Exercise brief: Tally the lines of the records below that include the word "Associated", and write down only that tally.

Data:
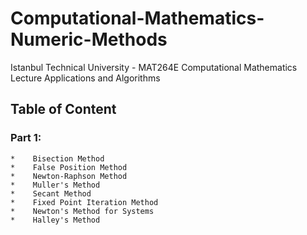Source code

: # Computational-Mathematics-Numeric-Methods
Istanbul Technical University - MAT264E Computational Mathematics Lecture Applications and Algorithms

## Table of Content
### Part 1:
    *    Bisection Method
    *    False Position Method
    *    Newton-Raphson Method
    *    Muller's Method
    *    Secant Method
    *    Fixed Point Iteration Method
    *    Newton's Method for Systems
    *    Halley's Method
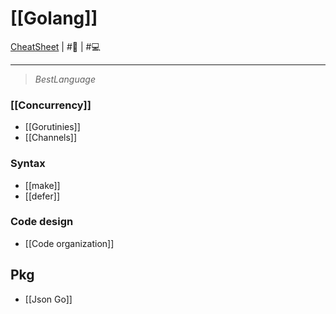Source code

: # [[Golang]]
[CheatSheet](https://go.dev/doc/) | #📃 | #💻 
___
> $Best Language$

### [[Concurrency]]
 - [[Gorutinies]]
 - [[Channels]]

### Syntax
 - [[make]]
 - [[defer]]

### Code design
- [[Code organization]]

## Pkg
- [[Json Go]]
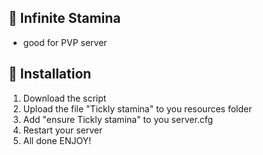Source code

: ## 🦶 Infinite Stamina
- good for PVP server

## 💾 Installation
1. Download the script
2. Upload the file "Tickly stamina" to you resources folder
3. Add "ensure Tickly stamina" to you server.cfg
4. Restart your server
5. All done ENJOY!
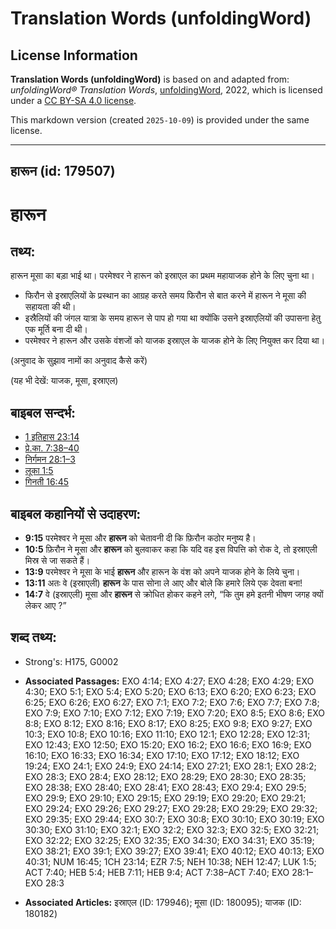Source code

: # Translation Words (unfoldingWord)

## License Information

**Translation Words (unfoldingWord)** is based on and adapted from: _unfoldingWord® Translation Words_, [unfoldingWord](https://unfoldingword.org/utw), 2022, which is licensed under a [CC BY-SA 4.0 license](https://creativecommons.org/licenses/by-sa/4.0/legalcode.en).

This markdown version (created `2025-10-09`) is provided under the same license.



--------------------------------

## हारून (id: 179507)

हारून
=====

तथ्य:
-----

हारून मूसा का बड़ा भाई था। परमेश्वर ने हारून को इस्राएल का प्रथम महायाजक होने के लिए चुना था।

* फिरौन से इस्राएलियों के प्रस्थान का आग्रह करते समय फिरौन से बात करने में हारून ने मूसा की सहायता की थी।
* इस्रैलियों की जंगल यात्रा के समय हारून से पाप हो गया था क्योंकि उसने इस्राएलियों की उपासना हेतु एक मूर्ति बना दी थी।
* परमेश्वर ने हारून और उसके वंशजों को याजक इस्राएल के याजक होने के लिए नियुक्त कर दिया था।

(अनुवाद के सुझाव नामों का अनुवाद कैसे करें)

(यह भी देखें: याजक, मूसा, इस्राएल)

बाइबल सन्दर्भ:
--------------

* [1 इतिहास 23:14](https://ref.ly/1Chr0:0)
* [प्रे.का. 7:38–40](https://ref.ly/Acts7:38-Acts7:40)
* [निर्गमन 28:1–3](https://ref.ly/Exod28:1-Exod28:3)
* [लूका 1:5](https://ref.ly/Luke1:5)
* [गिनती 16:45](https://ref.ly/Num16:45)

बाइबल कहानियों से उदाहरण:
-------------------------

* **9:15** परमेश्वर ने मूसा और **हारून** को चेतावनी दी कि फ़िरौन कठोर मनुष्य है।
* **10:5** फ़िरौन ने मूसा और **हारून** को बुलवाकर कहा कि यदि वह इस विपत्ति को रोक दे, तो इस्राएली मिस्र से जा सकते हैं।
* **13:9** परमेश्वर ने मूसा के भाई **हारून** और हारून के वंश को अपने याजक होने के लिये चुना।
* **13:11** अतः वे (इस्राएली) **हारून** के पास सोना ले आए और बोले कि हमारे लिये एक देवता बना!
* **14:7** वे (इस्राएली) मूसा और **हारून** से क्रोधित होकर कहने लगे, “कि तुम हमे इतनी भीषण जगह क्यों लेकर आए ?”

शब्द तथ्य:
----------

* Strong's: H175, G0002

* **Associated Passages:** EXO 4:14; EXO 4:27; EXO 4:28; EXO 4:29; EXO 4:30; EXO 5:1; EXO 5:4; EXO 5:20; EXO 6:13; EXO 6:20; EXO 6:23; EXO 6:25; EXO 6:26; EXO 6:27; EXO 7:1; EXO 7:2; EXO 7:6; EXO 7:7; EXO 7:8; EXO 7:9; EXO 7:10; EXO 7:12; EXO 7:19; EXO 7:20; EXO 8:5; EXO 8:6; EXO 8:8; EXO 8:12; EXO 8:16; EXO 8:17; EXO 8:25; EXO 9:8; EXO 9:27; EXO 10:3; EXO 10:8; EXO 10:16; EXO 11:10; EXO 12:1; EXO 12:28; EXO 12:31; EXO 12:43; EXO 12:50; EXO 15:20; EXO 16:2; EXO 16:6; EXO 16:9; EXO 16:10; EXO 16:33; EXO 16:34; EXO 17:10; EXO 17:12; EXO 18:12; EXO 19:24; EXO 24:1; EXO 24:9; EXO 24:14; EXO 27:21; EXO 28:1; EXO 28:2; EXO 28:3; EXO 28:4; EXO 28:12; EXO 28:29; EXO 28:30; EXO 28:35; EXO 28:38; EXO 28:40; EXO 28:41; EXO 28:43; EXO 29:4; EXO 29:5; EXO 29:9; EXO 29:10; EXO 29:15; EXO 29:19; EXO 29:20; EXO 29:21; EXO 29:24; EXO 29:26; EXO 29:27; EXO 29:28; EXO 29:29; EXO 29:32; EXO 29:35; EXO 29:44; EXO 30:7; EXO 30:8; EXO 30:10; EXO 30:19; EXO 30:30; EXO 31:10; EXO 32:1; EXO 32:2; EXO 32:3; EXO 32:5; EXO 32:21; EXO 32:22; EXO 32:25; EXO 32:35; EXO 34:30; EXO 34:31; EXO 35:19; EXO 38:21; EXO 39:1; EXO 39:27; EXO 39:41; EXO 40:12; EXO 40:13; EXO 40:31; NUM 16:45; 1CH 23:14; EZR 7:5; NEH 10:38; NEH 12:47; LUK 1:5; ACT 7:40; HEB 5:4; HEB 7:11; HEB 9:4; ACT 7:38–ACT 7:40; EXO 28:1–EXO 28:3
* **Associated Articles:** इस्राएल (ID: 179946); मूसा (ID: 180095); याजक (ID: 180182)

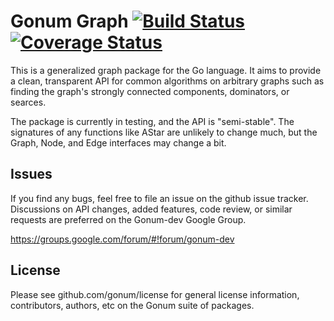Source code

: # Gonum Graph [![Build Status](https://travis-ci.org/gonum/graph.svg?branch=master)](https://travis-ci.org/gonum/graph) [![Coverage Status](https://img.shields.io/coveralls/gonum/graph.svg)](https://coveralls.io/r/gonum/graph?branch=master)

This is a generalized graph package for the Go language. It aims to provide a clean, transparent API for common algorithms on arbitrary graphs such as finding the graph's strongly connected components, dominators, or searces.

The package is currently in testing, and the API is "semi-stable". The signatures of any functions like AStar are unlikely to change much, but the Graph, Node, and Edge interfaces may change a bit.

## Issues

If you find any bugs, feel free to file an issue on the github issue tracker. Discussions on API changes, added features, code review, or similar requests are preferred on the Gonum-dev Google Group.

https://groups.google.com/forum/#!forum/gonum-dev

## License

Please see github.com/gonum/license for general license information, contributors, authors, etc on the Gonum suite of packages.
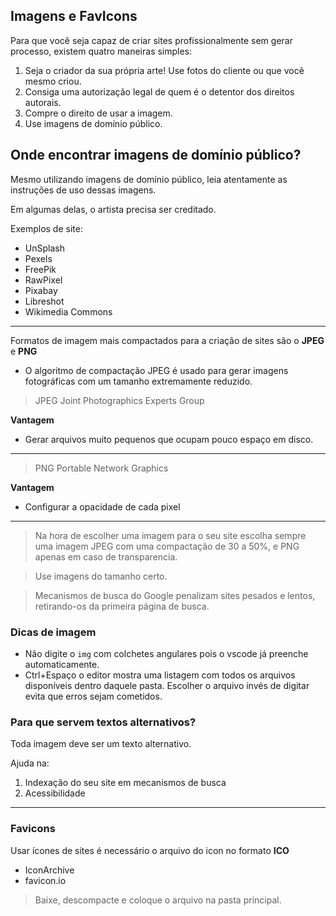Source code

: ## Imagens e FavIcons
Para que você seja capaz de criar sites profissionalmente sem gerar processo, existem quatro maneiras simples:
1. Seja o criador da sua própria arte! Use fotos do cliente ou que você mesmo criou.
2. Consiga uma autorização legal de quem é o detentor dos direitos autorais.
3. Compre o direito de usar a imagem.
4. Use imagens de domínio público.

## Onde encontrar imagens de domínio público?
Mesmo utilizando imagens de domínio público, leia atentamente as instruções de uso dessas imagens.

Em algumas delas, o artista precisa ser creditado.

Exemplos de site:
* UnSplash
* Pexels
* FreePik
* RawPixel
* Pixabay
* Libreshot
* Wikimedia Commons
---
Formatos de imagem mais compactados para a criação de sites são o **JPEG** e **PNG**
* O algoritmo de compactação JPEG é usado para gerar imagens fotográficas com um tamanho extremamente reduzido.
>JPEG Joint Photographics Experts Group

**Vantagem**
* Gerar arquivos muito pequenos que ocupam pouco espaço em disco.

---
>PNG Portable Network Graphics

**Vantagem**
* Configurar a opacidade de cada pixel

---

> Na hora de escolher uma imagem para o seu site escolha sempre uma imagem JPEG com uma compactação de 30 a 50%, e PNG apenas em caso de transparencia.

> Use imagens do tamanho certo.

> Mecanismos de busca do Google penalizam sites pesados e lentos, retirando-os da primeira página de busca.

### Dicas de imagem
* Não digite o `img` com colchetes angulares pois o vscode já preenche automaticamente.
* Ctrl+Espaço o editor mostra uma listagem com todos os arquivos disponíveis dentro daquele pasta. Escolher o arquivo invés de digitar evita que erros sejam cometidos.

### Para que servem textos alternativos?
Toda imagem deve ser um texto alternativo.

Ajuda na:
1. Indexação do seu site em mecanismos de busca
2. Acessibilidade

---
### Favicons
Usar ícones de sites é necessário o arquivo do icon no formato **ICO**
* IconArchive
* favicon.io
>Baixe, descompacte e coloque o arquivo na pasta principal.
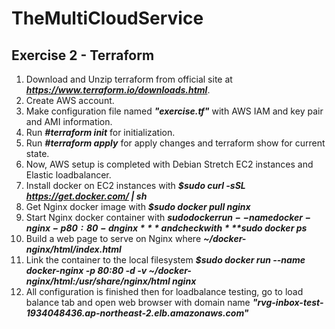 # TheMultiCloudService
Exercise 2 - Terraform
---------------------------------------------
1. Download and Unzip terraform from official site at ***https://www.terraform.io/downloads.html***.
2. Create AWS account.
3. Make configuration file named ***"exercise.tf"*** with AWS IAM and key pair and AMI information.
4. Run ***#terraform init*** for initialization.
5. Run ***#terraform apply*** for apply changes and terraform show for current state.
6. Now, AWS setup is completed with Debian Stretch EC2 instances and Elastic loadbalancer.
7. Install docker on EC2 instances with ***$sudo curl -sSL https://get.docker.com/ | sh***
8. Get Nginx docker image with ***$sudo docker pull nginx***
9. Start Nginx docker container with ***$sudo docker run --name docker-nginx -p 80:80 -d nginx*** and check with ***$sudo docker ps***
10. Build a web page to serve on Nginx where ***~/docker-nginx/html/index.html***
11. Link the container to the local filesystem ***$sudo docker run --name docker-nginx -p 80:80 -d -v ~/docker-nginx/html:/usr/share/nginx/html nginx***
12. All configuration is finished then for loadbalance testing, go to load balance tab and open web browser with domain name ***"rvg-inbox-test-1934048436.ap-northeast-2.elb.amazonaws.com"***
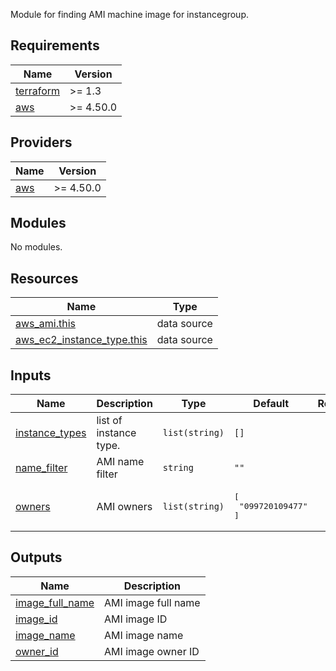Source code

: Module for finding AMI machine image for instancegroup.

## Requirements

| Name | Version |
|------|---------|
| <a name="requirement_terraform"></a> [terraform](#requirement\_terraform) | >= 1.3 |
| <a name="requirement_aws"></a> [aws](#requirement\_aws) | >= 4.50.0 |

## Providers

| Name | Version |
|------|---------|
| <a name="provider_aws"></a> [aws](#provider\_aws) | >= 4.50.0 |

## Modules

No modules.

## Resources

| Name | Type |
|------|------|
| [aws_ami.this](https://registry.terraform.io/providers/hashicorp/aws/latest/docs/data-sources/ami) | data source |
| [aws_ec2_instance_type.this](https://registry.terraform.io/providers/hashicorp/aws/latest/docs/data-sources/ec2_instance_type) | data source |

## Inputs

| Name | Description | Type | Default | Required |
|------|-------------|------|---------|:--------:|
| <a name="input_instance_types"></a> [instance\_types](#input\_instance\_types) | list of instance type. | `list(string)` | `[]` | no |
| <a name="input_name_filter"></a> [name\_filter](#input\_name\_filter) | AMI name filter | `string` | `""` | no |
| <a name="input_owners"></a> [owners](#input\_owners) | AMI owners | `list(string)` | <pre>[<br/>  "099720109477"<br/>]</pre> | no |

## Outputs

| Name | Description |
|------|-------------|
| <a name="output_image_full_name"></a> [image\_full\_name](#output\_image\_full\_name) | AMI image full name |
| <a name="output_image_id"></a> [image\_id](#output\_image\_id) | AMI image ID |
| <a name="output_image_name"></a> [image\_name](#output\_image\_name) | AMI image name |
| <a name="output_owner_id"></a> [owner\_id](#output\_owner\_id) | AMI image owner ID |
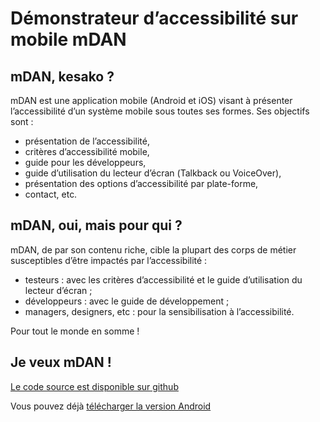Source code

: # Démonstrateur d’accessibilité sur mobile mDAN   

<script>$(document).ready(function () {
    setBreadcrumb([{"label":"Démonstrateur mDAN"}]);
});</script>

<span data-menuitem="mdan"></span>

## mDAN, kesako&nbsp;?

mDAN est une application mobile (Android et iOS) visant à présenter l’accessibilité d’un système mobile sous toutes ses formes. Ses objectifs sont&nbsp;: 
- présentation de l’accessibilité,
- critères d’accessibilité mobile,
- guide pour les développeurs,
- guide d’utilisation du lecteur d’écran (<span lang="en">Talkback</span> ou <span lang="en">VoiceOver</span>),
- présentation des options d’accessibilité par plate-forme,
- contact, etc.

## mDAN, oui, mais pour qui&nbsp;?

mDAN, de par son contenu riche, cible la plupart des corps de métier susceptibles d’être impactés par l’accessibilité&nbsp;: 

- testeurs&nbsp;: avec les critères d’accessibilité et le guide d’utilisation du lecteur d’écran&nbsp;;
- développeurs&nbsp;: avec le guide de développement&nbsp;;
- managers, designers, etc&nbsp;: pour la sensibilisation à l’accessibilité.

Pour tout le monde en somme&nbsp;!

## Je veux mDAN&nbsp;!
[Le code source est disponible sur github](https://github.com/Orange-OpenSource/m-dan)

Vous pouvez déjà [télécharger la version Android](/mDAN_v2.2.0.apk)

&nbsp;
<!--  This file is part of a11y-guidelines | Our vision of mobile & web accessibility guidelines and best practices, with valid/invalid examples.
 Copyright (C) 2016  Orange SA
 See the Creative Commons Legal Code Attribution-ShareAlike 3.0 Unported License for more details (LICENSE file). -->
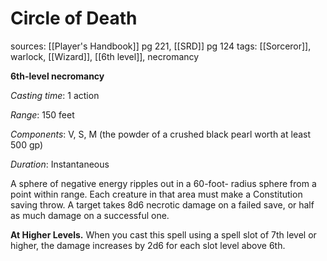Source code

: # Circle of Death
sources: [[Player's Handbook]] pg 221, [[SRD]] pg 124
tags: [[Sorceror]], warlock, [[Wizard]], [[6th level]], necromancy

**6th-level necromancy**

*Casting time*: 1 action

*Range*: 150 feet

*Components*: V, S, M (the powder of a crushed black pearl worth at least 500 gp)

*Duration*: Instantaneous

A sphere of negative energy ripples out in a 60-foot- radius sphere from a point within range. Each creature in that area must make a Constitution saving throw. A target takes 8d6 necrotic damage on a failed save, or half as much damage on a successful one.

**At Higher Levels.** When you cast this spell using a spell slot of 7th level or higher, the damage increases by 2d6 for each slot level above 6th.
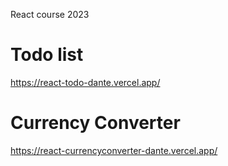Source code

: React course 2023
# Todo list 
https://react-todo-dante.vercel.app/

# Currency Converter
https://react-currencyconverter-dante.vercel.app/


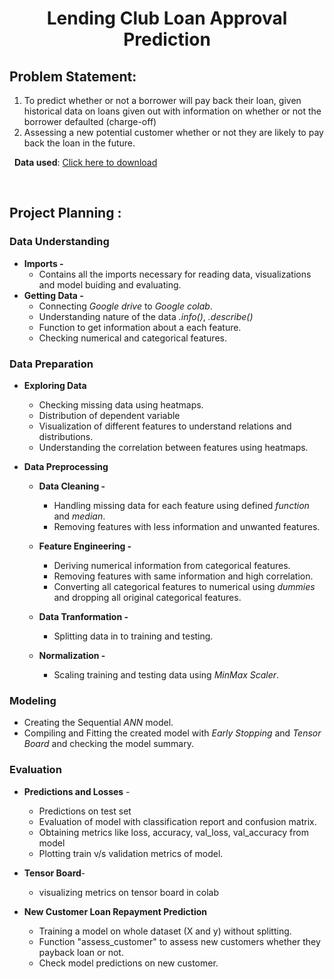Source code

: **<h1><div align="center">Lending Club Loan Approval Prediction </div></h1>**


**<h2>Problem Statement: </h2>**

1. To predict whether or not a borrower will pay back their loan, given historical data on loans given out with information on whether or not the borrower defaulted (charge-off)
2. Assessing a new potential customer whether or not they are likely to pay back the loan in the future.



&nbsp; 
**Data used**: [Click here to download](https://www.kaggle.com/hadiyad/lendingclub-data-sets/download)

&nbsp;

**<h2>Project Planning :</h2>** 


### **Data Understanding**
- **Imports -** 
  - Contains all the imports necessary for reading data, visualizations and model buiding and evaluating.
- **Getting Data -** 
  - Connecting *Google drive* to *Google colab*.
  - Understanding nature of the data *.info()*, *.describe()*
  - Function to get information about a each feature.
  - Checking numerical and categorical features.


### **Data Preparation**

- **Exploring Data**
  - Checking missing data using heatmaps.
  - Distribution of dependent variable
  - Visualization of different features to understand relations and distributions.
  - Understanding the correlation between features using heatmaps.

- **Data Preprocessing**
  - **Data Cleaning -**
    - Handling missing data for each feature using defined *function* and *median*.
    - Removing features with less information and unwanted features.

  - **Feature Engineering -**
    - Deriving numerical information from categorical features.
    - Removing features with same information and high correlation.
    - Converting all categorical features to numerical using *dummies* and dropping all original categorical features.

  - **Data Tranformation -**
    - Splitting data in to training and testing.

  - **Normalization -**
    - Scaling training and testing data using *MinMax Scaler*.


### **Modeling**
- Creating the Sequential *ANN* model.
- Compiling and Fitting the created model with *Early Stopping* and *Tensor Board* and checking the model summary.


### **Evaluation**
- **Predictions and Losses** -
  - Predictions on test set
  - Evaluation of model with classification report and confusion matrix.
  - Obtaining metrics like loss, accuracy, val_loss, val_accuracy from model
  - Plotting train v/s validation metrics of model.

- **Tensor Board**-
  - visualizing metrics on tensor board in colab

- **New Customer Loan Repayment Prediction**
  - Training a model on whole dataset (X and y) without splitting.
  - Function "assess_customer" to assess new customers whether they payback loan or not.
  - Check model predictions on new customer.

Your solution: 2